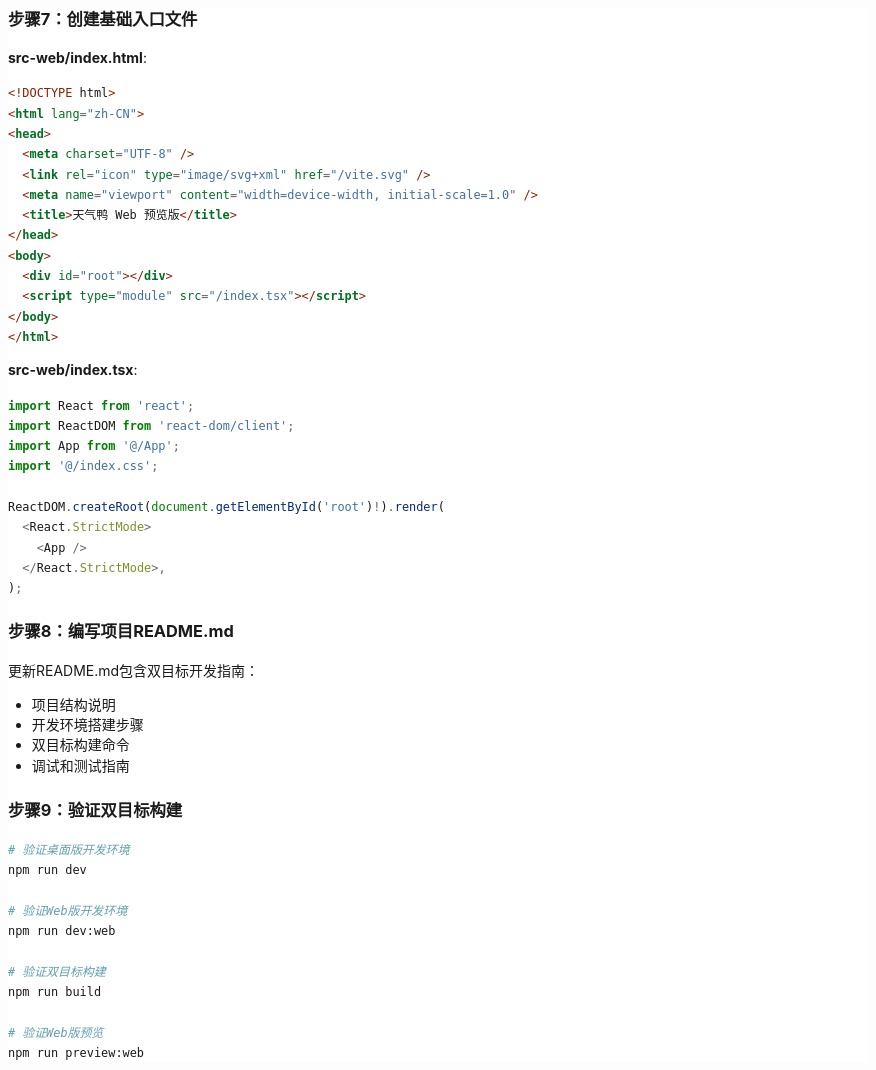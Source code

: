 ### 步骤7：创建基础入口文件
**src-web/index.html**:
```html
<!DOCTYPE html>
<html lang="zh-CN">
<head>
  <meta charset="UTF-8" />
  <link rel="icon" type="image/svg+xml" href="/vite.svg" />
  <meta name="viewport" content="width=device-width, initial-scale=1.0" />
  <title>天气鸭 Web 预览版</title>
</head>
<body>
  <div id="root"></div>
  <script type="module" src="/index.tsx"></script>
</body>
</html>
```

**src-web/index.tsx**:
```typescript
import React from 'react';
import ReactDOM from 'react-dom/client';
import App from '@/App';
import '@/index.css';

ReactDOM.createRoot(document.getElementById('root')!).render(
  <React.StrictMode>
    <App />
  </React.StrictMode>,
);
```

### 步骤8：编写项目README.md
更新README.md包含双目标开发指南：
- 项目结构说明
- 开发环境搭建步骤
- 双目标构建命令
- 调试和测试指南

### 步骤9：验证双目标构建
```bash
# 验证桌面版开发环境
npm run dev

# 验证Web版开发环境
npm run dev:web

# 验证双目标构建
npm run build

# 验证Web版预览
npm run preview:web
```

══════════════════════════════

* Problem to solve
In the material above, find every line that has the string "from" and pull those lines out.

* Response area
import React from 'react';
import ReactDOM from 'react-dom/client';
import App from '@/App';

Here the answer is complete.